Ovviamente si tratta di una generalizzazione, tratta dall’alto numero di cause che hanno ad oggetto questo problema e che rivelano una realtà estremamente critica. A lato dei tentativi legislativi per risolvere le tutele, il punto fondamentale resta il riconoscimento della posizione di dipendente qualora il rider debba lavorare come tale.
Equiparazione che corrisponde alla realtà e che include per i rider i diritti da lavoratore subordinato, tra licenziamenti, ferie e permessi ma anche retribuzione.
Cosa potrebbe cambiare per i rider
La direttiva Ue, una volta approvata e poi recepita dagli Stati, potrebbe cambiare definitivamente la disciplina contrattuale dei rider. Prevede, infatti, la presunzione di subordinazione, con l’onere della prova a carico del datore di lavoro.
Ciò significa che per legge i rider dovranno avere regolare contratto di assunzione e godere dei diritti correlati, a meno che l’azienda possa provare che il rapporto sia basato sulla collaborazione e privo di subordinazione. Tra i diritti principali si richiamano:
- Retribuzione entro certi parametri e comunque «dignitosa», secondo la Costituzione;
- orario di lavoro secondo i limiti della legge;
- riposo settimanale;
- ferie;
- congedo matrimoniale e parentale;
- indennità di malattia;
- indennità di disoccupazione;
- attività sindacale e sciopero;
- sicurezza sul lavoro e conservazione del posto di lavoro in caso di infortunio o malattia professionale (oltre alla retribuzione secondo legge);
- disciplina dei licenziamenti.
In attesa dell’arrivo della direttiva in merito, tuttavia, i tribunali hanno già spesso applicato questi elementi ai rider (come ad altre categorie di lavoratori) secondo i dettami di legge. Lo dimostrano i numerosi ricorsi vinti dai lavoratori, in ultimo quello citato del tribunale di Milano.
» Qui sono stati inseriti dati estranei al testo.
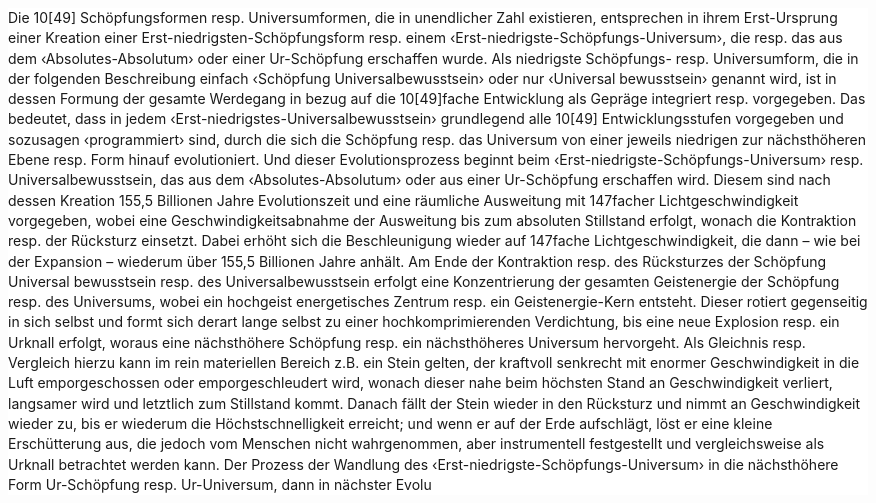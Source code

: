 Die 10[49] Schöpfungsformen resp. Universumformen, die in unendlicher Zahl existieren, entsprechen in ihrem Erst-Ursprung einer Kreation einer Erst-niedrigsten-Schöpfungsform resp. einem ‹Erst-niedrigste-Schöpfungs-Universum›, die resp. das aus dem ‹Absolutes-Absolutum› oder einer Ur-Schöpfung erschaffen wurde. Als niedrigste Schöpfungs- resp. Universumform, die in der folgenden Beschreibung einfach ‹Schöpfung Universalbewusstsein› oder nur ‹Universal bewusstsein› genannt wird, ist in dessen Formung der gesamte Werdegang in bezug auf die 10[49]fache Entwicklung als Gepräge integriert resp. vorgegeben. Das bedeutet, dass in jedem ‹Erst-niedrigstes-Universalbewusstsein› grundlegend alle 10[49] Entwicklungsstufen vorgegeben und sozusagen ‹programmiert› sind, durch die sich die Schöpfung resp. das Universum von einer jeweils niedrigen zur nächsthöheren Ebene resp. Form hinauf evolutioniert. Und dieser Evolutionsprozess beginnt beim ‹Erst-niedrigste-Schöpfungs-Universum› resp. Universalbewusstsein, das aus dem ‹Absolutes-Absolutum› oder aus einer Ur-Schöpfung erschaffen wird. Diesem sind nach dessen Kreation 155,5 Billionen Jahre Evolutionszeit und eine räumliche Ausweitung mit 147facher Lichtgeschwindigkeit vorgegeben, wobei eine Geschwindigkeitsabnahme der Ausweitung bis zum absoluten Stillstand erfolgt, wonach die Kontraktion resp. der Rücksturz einsetzt. Dabei erhöht sich die Beschleunigung wieder auf 147fache Lichtgeschwindigkeit, die dann – wie bei der Expansion – wiederum über 155,5 Billionen Jahre anhält. Am Ende der Kontraktion resp. des Rücksturzes der Schöpfung Universal bewusstsein resp. des Universalbewusstsein erfolgt eine Konzentrierung der gesamten Geistenergie der Schöpfung resp. des Universums, wobei ein hochgeist energetisches Zentrum resp. ein Geistenergie-Kern entsteht. Dieser rotiert gegenseitig in sich selbst und formt sich derart lange selbst zu einer hochkomprimierenden Verdichtung, bis eine neue Explosion resp. ein Urknall erfolgt, woraus eine nächsthöhere Schöpfung resp. ein nächsthöheres Universum hervorgeht.
Als Gleichnis resp. Vergleich hierzu kann im rein materiellen Bereich z.B. ein Stein gelten, der kraftvoll senkrecht mit enormer Geschwindigkeit in die Luft emporgeschossen oder emporgeschleudert wird, wonach dieser nahe beim höchsten Stand an Geschwindigkeit verliert, langsamer wird und letztlich zum Stillstand kommt. Danach fällt der Stein wieder in den Rücksturz und nimmt an Geschwindigkeit wieder zu, bis er wiederum die Höchstschnelligkeit erreicht; und wenn er auf der Erde aufschlägt, löst er eine kleine Erschütterung aus, die jedoch vom Menschen nicht wahrgenommen, aber instrumentell festgestellt und vergleichsweise als Urknall betrachtet werden kann.
Der Prozess der Wandlung des ‹Erst-niedrigste-Schöpfungs-Universum› in die nächsthöhere Form Ur-Schöpfung resp. Ur-Universum, dann in nächster Evolu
In ogni caso, la direttiva evidenzia 7 elementi dell’attività lavorativa, fondando la presunzione di subordinazione sulla ricorrenza di almeno 3 nell’attività dei rider. Naturalmente, si tratta delle caratteristiche principali del lavoro dipendente e quindi già richiamate dai giudici, ovvero:
- Limiti di denaro da poter ricevere;
- restrizioni sulla possibilità di rifiutare il lavoro;
- abbigliamento specifico imposto;
- vincoli di orario lavorativo;
- limiti sulle vacanze;
- imposizioni e limiti sul trasferimento a terzi dell’impegno di lavoro;
- limiti sulla possibilità di aumentare la clientela.
Ciò che la direttiva vuole introdurre è una presunzione automatica, mentre per il momento può essere solo fatta valere dai giudici di volta in volta in sede di giudizio dopo il ricorso dei lavoratori. Per ora, quindi, sono questi ultimi a dover provare i caratteri del lavoro subordinato, spesso facilitati anche dalle applicazioni utilizzate per la gestione delle consegne.